[Newbies] Block and Closure

Ralph Johnson johnson at cs.uiuc.edu
Fri Apr 10 16:09:33 UTC 2009

In the original Smalltalk, blocks were almost but not quite closures.
The ANSII standard says they are closures.  As far as I know, all the
Smalltalks except Squeak make blocks be closures.  So, changing the
way Squeak implements blocks will bring it into compliance with the
standard and more like other implementations of Smalltalk

I first ran into the problem of blocks not being closures when I tried
to write a program like

(1 to: 100) do: [:each | [self process: each] fork]

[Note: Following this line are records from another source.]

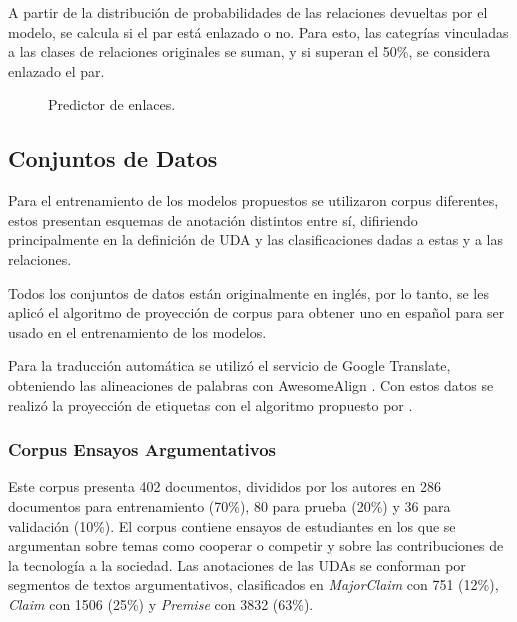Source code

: \documentclass{rcci} %
\begin{document}
A partir de la distribuci\'on de probabilidades de las relaciones devueltas por el modelo,
se calcula si el par est\'a enlazado o no. Para esto, las categr\'ias vinculadas a las clases de relaciones 
originales se suman, y si superan el 50\%, se considera enlazado el par.

\begin{figure}[!h]
	\begin{center}
		
		
	\end{center}
	\caption{\fontsize{11}{12}\selectfont Predictor de enlaces.}
	\label{fig:link_predictor_model1}
\end{figure}

\subsection*{Conjuntos de Datos}

Para el entrenamiento de los modelos propuestos se utilizaron corpus diferentes, estos
presentan esquemas de anotaci\'on distintos entre s\'i, difiriendo principalmente en la definici\'on de UDA y 
las clasificaciones dadas a estas y a las relaciones.

Todos los conjuntos de datos est\'an originalmente en ingl\'es, por lo tanto, se les aplic\'o el algoritmo de proyecci\'on
de corpus para obtener uno en espa\~nol para ser usado en el entrenamiento de los modelos.

Para la traducci\'on autom\'atica se utiliz\'o el servicio de Google Translate,
obteniendo las alineaciones de palabras con AwesomeAlign \cite{dou2021word}.
Con estos datos se realiz\'o la proyecci\'on de etiquetas con el algoritmo propuesto 
por \citep{eger2018cross}.

\subsubsection*{Corpus Ensayos Argumentativos}\label{corpus:persuasive_essays}

Este corpus \cite{stab2017parsing} presenta 402 documentos, divididos por los autores en 286 documentos para entrenamiento (70\%), 
80 para prueba (20\%) y 36 para validaci\'on (10\%). El corpus contiene ensayos de estudiantes en los que 
se argumentan sobre temas como cooperar o competir y sobre las contribuciones de la tecnolog\'ia a la sociedad.
Las anotaciones de las UDAs se conforman por segmentos de textos argumentativos,
clasificados en \textit{MajorClaim} con 751 (12\%), \textit{Claim} con 1506 (25\%) y \textit{Premise} con 3832 (63\%).
\end{document}
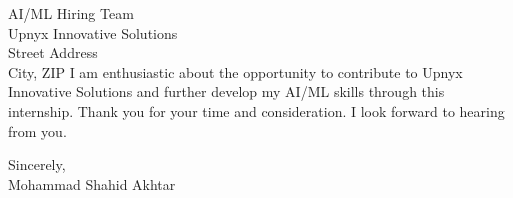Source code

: \documentclass[10.5pt]{letter}
\begin{document}
\begin{letter}{AI/ML Hiring Team\\Upnyx Innovative Solutions\\Street Address\\City, ZIP}
\vspace{0.5cm}
I am enthusiastic about the opportunity to contribute to Upnyx Innovative Solutions and further develop my AI/ML skills through this internship. Thank you for your time and consideration. I look forward to hearing from you.

\vspace{0.5cm}
\begin{flushleft}
Sincerely,\\[2ex]
Mohammad Shahid Akhtar
\end{flushleft}

\end{letter}
\end{document}
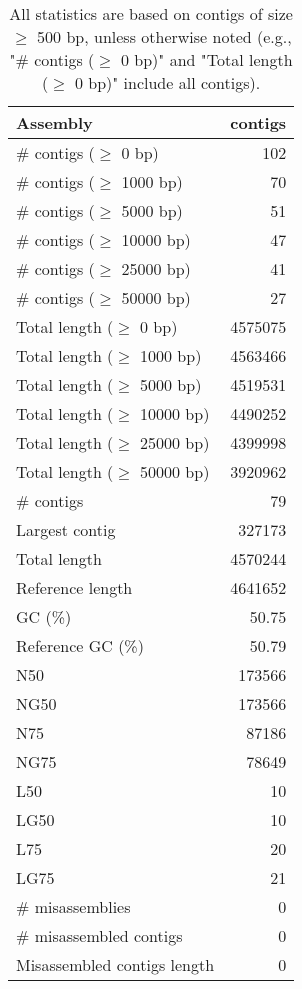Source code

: \documentclass[12pt,a4paper]{article}
\begin{document}
\begin{table}[ht]
\begin{center}
\caption{All statistics are based on contigs of size $\geq$ 500 bp, unless otherwise noted (e.g., "\# contigs ($\geq$ 0 bp)" and "Total length ($\geq$ 0 bp)" include all contigs).}
\begin{tabular}{|l*{1}{|r}|}
\hline
Assembly & contigs \\ \hline
\# contigs ($\geq$ 0 bp) & 102 \\ \hline
\# contigs ($\geq$ 1000 bp) & 70 \\ \hline
\# contigs ($\geq$ 5000 bp) & 51 \\ \hline
\# contigs ($\geq$ 10000 bp) & 47 \\ \hline
\# contigs ($\geq$ 25000 bp) & 41 \\ \hline
\# contigs ($\geq$ 50000 bp) & 27 \\ \hline
Total length ($\geq$ 0 bp) & 4575075 \\ \hline
Total length ($\geq$ 1000 bp) & 4563466 \\ \hline
Total length ($\geq$ 5000 bp) & 4519531 \\ \hline
Total length ($\geq$ 10000 bp) & 4490252 \\ \hline
Total length ($\geq$ 25000 bp) & 4399998 \\ \hline
Total length ($\geq$ 50000 bp) & 3920962 \\ \hline
\# contigs & 79 \\ \hline
Largest contig & 327173 \\ \hline
Total length & 4570244 \\ \hline
Reference length & 4641652 \\ \hline
GC (\%) & 50.75 \\ \hline
Reference GC (\%) & 50.79 \\ \hline
N50 & 173566 \\ \hline
NG50 & 173566 \\ \hline
N75 & 87186 \\ \hline
NG75 & 78649 \\ \hline
L50 & 10 \\ \hline
LG50 & 10 \\ \hline
L75 & 20 \\ \hline
LG75 & 21 \\ \hline
\# misassemblies & 0 \\ \hline
\# misassembled contigs & 0 \\ \hline
Misassembled contigs length & 0 \\ \hline

\end{tabular}
\end{center}
\end{table}
\end{document}
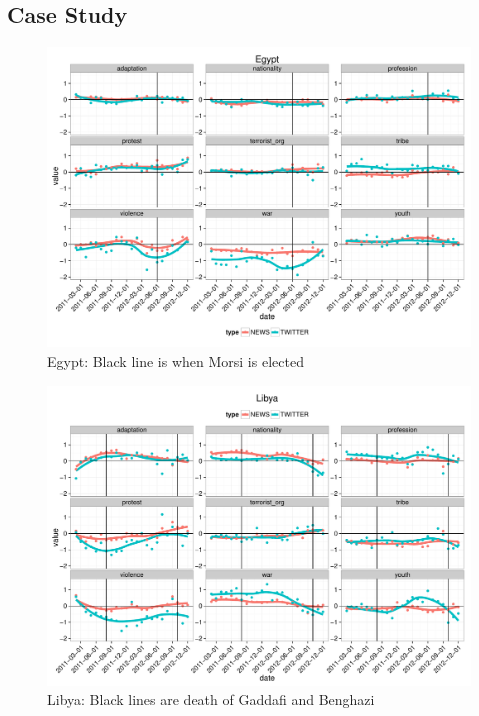
\subsection{Case Study}
\begin{figure}
	\centering
	\includegraphics[width=\textwidth]{imgs/egypt.pdf}
	\caption{Egypt: Black line is when Morsi is elected}
	\label{fig:egypt}
\end{figure}

\begin{figure}
	\centering
	\includegraphics[width=\textwidth]{imgs/libya.pdf}
	\caption{Libya: Black lines are death of Gaddafi and Benghazi }
	\label{fig:libya}
\end{figure}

This will fork 100 processes.  If the first spawned process (the one
running [self process: 1]) starts to run right away, it will behave
like I expect.  But suppose the main thread creates all 100 processes
before it gives up control.  Then the value of "each" will be 100 and
so all 100 processes will execute [self process: 100], which is not at
all what I expect.  If blocks were closures then each execution of the
block would have its own context to store its argument, i.e. there
would be 100 versions of "each".

You can see a similar problem if you try to implement factorial the
way that Scheme programmers do it.

factBlock := [:x | x <= 1 ifTrue: [1] ifFalse: [x * (factBlock value: x-1)]].
factBlock value: 100

Squeak complains that you are trying to evaluate a block recursively.
Most Smalltalk programmers would never try this, so they don't care
about Squeak's limitations.  But people coming to Squeak from a
functional programming language are annoyed, because they expect that
they can do this with blocks, but blocks are not complete closures.